I Built a Python Library for Synthetic Dataset Generation and Missing Value Simulation

#python #showdev #datascience #machinelearning

As a student interested in Data Science and Machine Learning, I often faced the same problem:

I needed datasets to test ideas, algorithms, and projects, but finding the right dataset wasn't always easy.

Sometimes I needed:

A dataset with specific correlations
A dataset generated from a formula
Missing values following MCAR, MAR, or MNAR patterns
Time-series data for experimentation
Multiple datasets that could be merged and compared

Most existing libraries solved only one part of the problem.

So I decided to build my own Python package:

Introducing GOSEIDATASET

GOSEIDATASET is a Python library designed for:

✅ Synthetic Dataset Generation

✅ Missing Value Simulation

✅ Time Series Generation

✅ Dataset Merging

✅ Supervised Learning Utilities

Installation

pip install goseidataset

Random Dataset Generation

Generating a dataset is straightforward:

from goseidataset import DatasetGenerator

dg = DatasetGenerator()

df = dg.generate_random(
    n_rows=100,
    constraints={
        "sleep": [4, 10],
        "revision": [0, 8],
        "session": ["Morning", "Evening"]
    }
)

print(df.head())

Generate Correlated Data

Need a dataset where features have predefined relationships?

df = dg.generate_correlated(
    n_rows=1000,
    target="marks",
    correlations={
        "hours": 0.8,
        "stress": -0.5
    },
    constraints={
        "marks": [0, 100],
        "hours": [0, 12],
        "stress": [0, 100]
    }
)

Formula-Based Dataset Generation

Generate data from mathematical relationships:

df = dg.generate_formula(
    n_rows=500,
    formula="hours*10 + revision*5",
    constraints={
        "hours": [1, 10],
        "revision": [0, 5],
        "marks": [0, 125]
    },
    target="marks"
)

Missing Value Simulation

One of the main goals of the package was to help test imputation techniques.

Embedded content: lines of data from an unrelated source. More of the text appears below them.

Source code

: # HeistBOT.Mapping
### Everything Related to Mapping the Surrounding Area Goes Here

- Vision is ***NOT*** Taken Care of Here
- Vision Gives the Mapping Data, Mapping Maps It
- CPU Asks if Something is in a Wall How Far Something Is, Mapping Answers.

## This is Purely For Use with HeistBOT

Supported methods include:

MCAR
MAR
MNAR
Random Missing
Consecutive Missing
Block Missing
Correlation-Based Missing

Example:

from goseidataset import MissingValueGenerator

mv = MissingValueGenerator(df)

result = mv.mcar(
    column="marks",
    percentage=20
)

Time Series Generation

Generate timestamp-based features easily:

from goseidataset import TimeSeriesGenerator

ts = TimeSeriesGenerator(df)

result = ts.timestamp_series()

Supervised Learning Utilities

The package also includes utilities for:

Dataset comparison
Weighted ensemble learning
Dataset merging
Missing value imputation

Example:

from goseidataset import Supervised_learning

sl = Supervised_learning(
    dataset_a,
    dataset_b,
    target="Retention"
)

result = sl.compare_models(model)

What I Learned Building This Project

Building this package taught me much more than writing Python code.

I learned about:

Package structure
API design
Documentation
Testing
PyPI packaging
Dependency management
Versioning
Real-world debugging

One of the biggest lessons was that writing the code is only part of the work. Making a package easy for others to install, understand, and use is equally important.